> [What the exercise asks] Retype the material that follows exactly, limited to the lines from the one with "## EPUBをPDFに変換する" through the one with "### It encourages", and keep out all pictures.

> [Entries supplied]

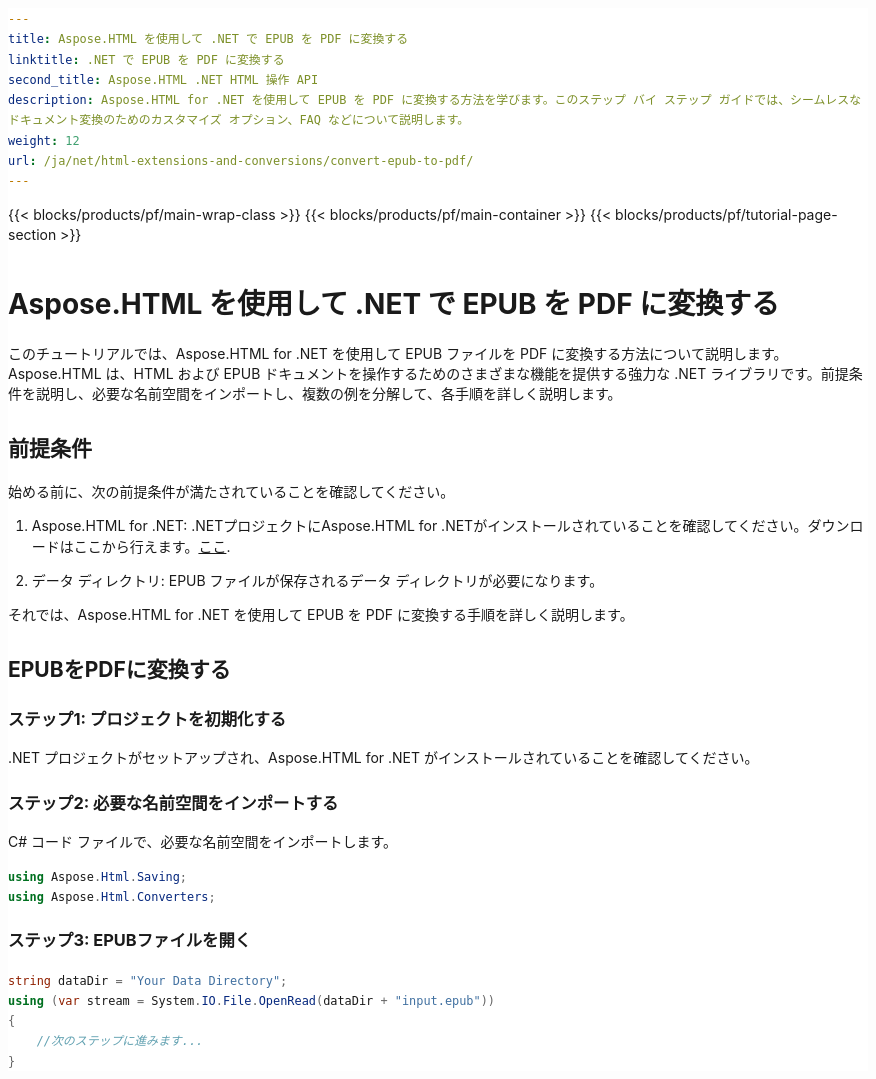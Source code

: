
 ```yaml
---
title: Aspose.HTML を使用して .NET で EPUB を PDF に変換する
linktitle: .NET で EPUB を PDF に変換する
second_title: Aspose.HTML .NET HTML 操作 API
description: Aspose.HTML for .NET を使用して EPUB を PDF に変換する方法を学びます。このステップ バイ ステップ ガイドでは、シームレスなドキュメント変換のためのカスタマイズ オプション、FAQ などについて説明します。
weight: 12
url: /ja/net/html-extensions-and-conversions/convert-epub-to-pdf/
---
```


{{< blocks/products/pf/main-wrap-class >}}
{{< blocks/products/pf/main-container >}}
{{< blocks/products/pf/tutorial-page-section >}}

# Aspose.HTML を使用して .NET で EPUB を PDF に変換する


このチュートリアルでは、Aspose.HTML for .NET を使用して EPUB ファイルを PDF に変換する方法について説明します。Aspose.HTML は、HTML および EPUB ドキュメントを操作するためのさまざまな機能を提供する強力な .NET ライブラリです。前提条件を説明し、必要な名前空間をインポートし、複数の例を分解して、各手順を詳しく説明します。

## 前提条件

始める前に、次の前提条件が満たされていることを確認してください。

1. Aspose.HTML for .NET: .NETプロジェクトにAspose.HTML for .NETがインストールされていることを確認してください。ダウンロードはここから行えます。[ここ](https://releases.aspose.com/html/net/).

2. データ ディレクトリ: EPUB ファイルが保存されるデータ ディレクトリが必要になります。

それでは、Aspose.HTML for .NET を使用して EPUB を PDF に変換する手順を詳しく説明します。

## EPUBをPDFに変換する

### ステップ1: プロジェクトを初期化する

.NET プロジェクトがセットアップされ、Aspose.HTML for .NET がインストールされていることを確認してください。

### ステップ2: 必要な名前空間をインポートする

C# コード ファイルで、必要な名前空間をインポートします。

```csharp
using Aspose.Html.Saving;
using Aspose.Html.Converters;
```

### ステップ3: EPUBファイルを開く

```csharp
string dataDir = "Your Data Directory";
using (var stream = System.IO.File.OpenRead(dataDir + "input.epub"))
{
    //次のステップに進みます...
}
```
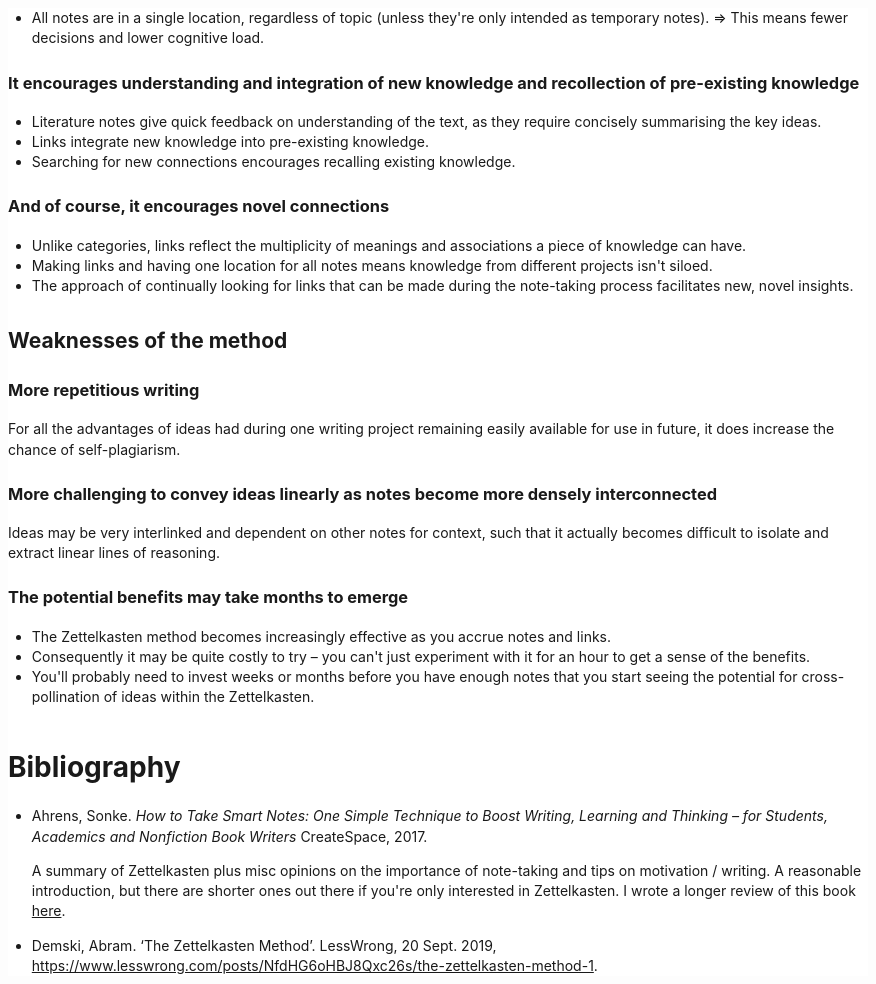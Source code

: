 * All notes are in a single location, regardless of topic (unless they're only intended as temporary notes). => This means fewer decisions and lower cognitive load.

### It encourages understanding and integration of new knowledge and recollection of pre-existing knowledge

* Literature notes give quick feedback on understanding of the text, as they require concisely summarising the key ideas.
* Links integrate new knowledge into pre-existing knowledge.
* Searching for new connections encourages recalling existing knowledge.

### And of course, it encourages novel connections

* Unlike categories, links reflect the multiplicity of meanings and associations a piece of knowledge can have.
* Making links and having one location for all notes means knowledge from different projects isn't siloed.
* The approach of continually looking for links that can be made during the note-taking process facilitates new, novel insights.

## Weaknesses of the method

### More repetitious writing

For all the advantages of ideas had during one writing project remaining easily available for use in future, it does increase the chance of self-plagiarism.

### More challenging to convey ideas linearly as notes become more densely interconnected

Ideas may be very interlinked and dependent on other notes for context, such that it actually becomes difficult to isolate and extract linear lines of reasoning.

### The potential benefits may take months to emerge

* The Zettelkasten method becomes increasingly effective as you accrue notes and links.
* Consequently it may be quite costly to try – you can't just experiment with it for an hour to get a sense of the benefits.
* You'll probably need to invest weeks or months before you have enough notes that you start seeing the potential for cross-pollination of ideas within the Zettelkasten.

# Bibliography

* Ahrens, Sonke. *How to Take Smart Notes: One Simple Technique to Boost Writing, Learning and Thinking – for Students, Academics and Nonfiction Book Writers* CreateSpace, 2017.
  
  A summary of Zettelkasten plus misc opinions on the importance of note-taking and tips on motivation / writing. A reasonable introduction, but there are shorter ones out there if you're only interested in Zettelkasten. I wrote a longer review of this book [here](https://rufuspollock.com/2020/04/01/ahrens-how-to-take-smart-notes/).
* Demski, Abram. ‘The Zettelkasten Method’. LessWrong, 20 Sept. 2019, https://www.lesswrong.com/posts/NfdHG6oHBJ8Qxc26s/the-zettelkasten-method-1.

> [Exercise answer]
## EPUBをPDFに変換する

### ステップ1: プロジェクトを初期化する

.NET プロジェクトがセットアップされ、Aspose.HTML for .NET がインストールされていることを確認してください。

### ステップ2: 必要な名前空間をインポートする

C# コード ファイルで、必要な名前空間をインポートします。

```csharp
using Aspose.Html.Saving;
using Aspose.Html.Converters;
```

### ステップ3: EPUBファイルを開く

```csharp
string dataDir = "Your Data Directory";
using (var stream = System.IO.File.OpenRead(dataDir + "input.epub"))
{
    //次のステップに進みます...
}
```
Source code

: * All notes are in a single location, regardless of topic (unless they're only intended as temporary notes). => This means fewer decisions and lower cognitive load.

### It encourages understanding and integration of new knowledge and recollection of pre-existing knowledge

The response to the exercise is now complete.